Please state how many lines of the records below contain the word "providers". Give the number and nothing else.

[Saved entries]
------------------------------------------------------------------------

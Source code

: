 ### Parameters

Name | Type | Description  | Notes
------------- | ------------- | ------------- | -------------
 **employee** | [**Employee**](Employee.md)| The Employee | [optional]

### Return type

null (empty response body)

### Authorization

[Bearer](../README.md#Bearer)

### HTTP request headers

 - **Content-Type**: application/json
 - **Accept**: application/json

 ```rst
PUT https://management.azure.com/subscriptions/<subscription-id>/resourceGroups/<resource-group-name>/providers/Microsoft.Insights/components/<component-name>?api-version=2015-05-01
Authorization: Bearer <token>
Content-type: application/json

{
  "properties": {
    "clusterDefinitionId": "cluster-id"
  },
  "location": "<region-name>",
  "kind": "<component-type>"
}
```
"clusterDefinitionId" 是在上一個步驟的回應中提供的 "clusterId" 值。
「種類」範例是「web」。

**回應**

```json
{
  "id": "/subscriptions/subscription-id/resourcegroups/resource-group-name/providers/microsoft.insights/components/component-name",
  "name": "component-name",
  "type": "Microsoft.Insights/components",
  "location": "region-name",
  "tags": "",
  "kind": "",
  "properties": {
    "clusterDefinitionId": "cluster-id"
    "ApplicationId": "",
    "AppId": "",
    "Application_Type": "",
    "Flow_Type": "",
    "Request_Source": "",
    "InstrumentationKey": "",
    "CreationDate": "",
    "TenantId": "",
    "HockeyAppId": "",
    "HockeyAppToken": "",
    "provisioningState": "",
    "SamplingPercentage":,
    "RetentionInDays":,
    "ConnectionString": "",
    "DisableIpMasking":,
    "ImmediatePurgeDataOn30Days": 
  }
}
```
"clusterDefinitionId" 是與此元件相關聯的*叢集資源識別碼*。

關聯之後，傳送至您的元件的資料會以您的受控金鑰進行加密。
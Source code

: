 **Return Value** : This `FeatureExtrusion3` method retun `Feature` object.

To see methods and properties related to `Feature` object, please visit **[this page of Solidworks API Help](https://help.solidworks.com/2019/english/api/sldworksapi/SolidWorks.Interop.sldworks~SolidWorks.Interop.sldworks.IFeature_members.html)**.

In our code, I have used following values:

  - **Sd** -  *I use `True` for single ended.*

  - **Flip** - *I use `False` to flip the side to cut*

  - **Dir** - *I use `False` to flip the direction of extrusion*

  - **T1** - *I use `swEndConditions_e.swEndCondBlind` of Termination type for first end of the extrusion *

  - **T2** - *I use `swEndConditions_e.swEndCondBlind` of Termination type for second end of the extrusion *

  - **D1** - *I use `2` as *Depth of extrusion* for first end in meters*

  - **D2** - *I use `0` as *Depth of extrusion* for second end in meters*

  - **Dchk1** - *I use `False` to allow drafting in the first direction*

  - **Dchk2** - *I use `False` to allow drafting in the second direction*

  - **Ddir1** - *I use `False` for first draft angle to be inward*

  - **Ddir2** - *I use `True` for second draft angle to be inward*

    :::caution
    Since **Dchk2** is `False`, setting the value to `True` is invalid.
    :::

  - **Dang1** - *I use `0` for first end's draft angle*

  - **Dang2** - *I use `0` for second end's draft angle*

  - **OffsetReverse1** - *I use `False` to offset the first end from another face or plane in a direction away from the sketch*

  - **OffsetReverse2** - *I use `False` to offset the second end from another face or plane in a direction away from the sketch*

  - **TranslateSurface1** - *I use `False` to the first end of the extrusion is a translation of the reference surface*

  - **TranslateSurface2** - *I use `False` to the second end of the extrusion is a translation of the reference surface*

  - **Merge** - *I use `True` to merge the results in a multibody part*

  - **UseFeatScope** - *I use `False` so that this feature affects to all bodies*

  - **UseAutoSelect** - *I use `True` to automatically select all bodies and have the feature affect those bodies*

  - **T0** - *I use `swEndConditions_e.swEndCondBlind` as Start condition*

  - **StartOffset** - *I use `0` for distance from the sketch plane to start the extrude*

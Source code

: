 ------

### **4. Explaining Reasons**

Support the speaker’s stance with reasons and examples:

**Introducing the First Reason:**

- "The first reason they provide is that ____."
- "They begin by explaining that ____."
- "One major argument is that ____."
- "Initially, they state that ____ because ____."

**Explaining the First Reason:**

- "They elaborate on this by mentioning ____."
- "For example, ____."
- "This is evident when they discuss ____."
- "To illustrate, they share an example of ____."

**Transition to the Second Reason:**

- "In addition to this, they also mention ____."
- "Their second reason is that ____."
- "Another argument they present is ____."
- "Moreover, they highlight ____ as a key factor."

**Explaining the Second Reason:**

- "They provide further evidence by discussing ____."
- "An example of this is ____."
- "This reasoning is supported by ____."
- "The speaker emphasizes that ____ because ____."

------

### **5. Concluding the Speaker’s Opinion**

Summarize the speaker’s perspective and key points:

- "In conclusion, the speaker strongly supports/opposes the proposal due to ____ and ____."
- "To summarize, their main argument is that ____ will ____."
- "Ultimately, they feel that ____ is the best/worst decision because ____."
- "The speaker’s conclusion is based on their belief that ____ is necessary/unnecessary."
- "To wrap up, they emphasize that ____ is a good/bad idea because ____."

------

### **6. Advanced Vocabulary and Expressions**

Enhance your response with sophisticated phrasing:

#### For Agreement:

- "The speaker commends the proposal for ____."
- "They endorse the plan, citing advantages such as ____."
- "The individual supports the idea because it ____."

------------------------------------------------------------------------

Finished exercise => 2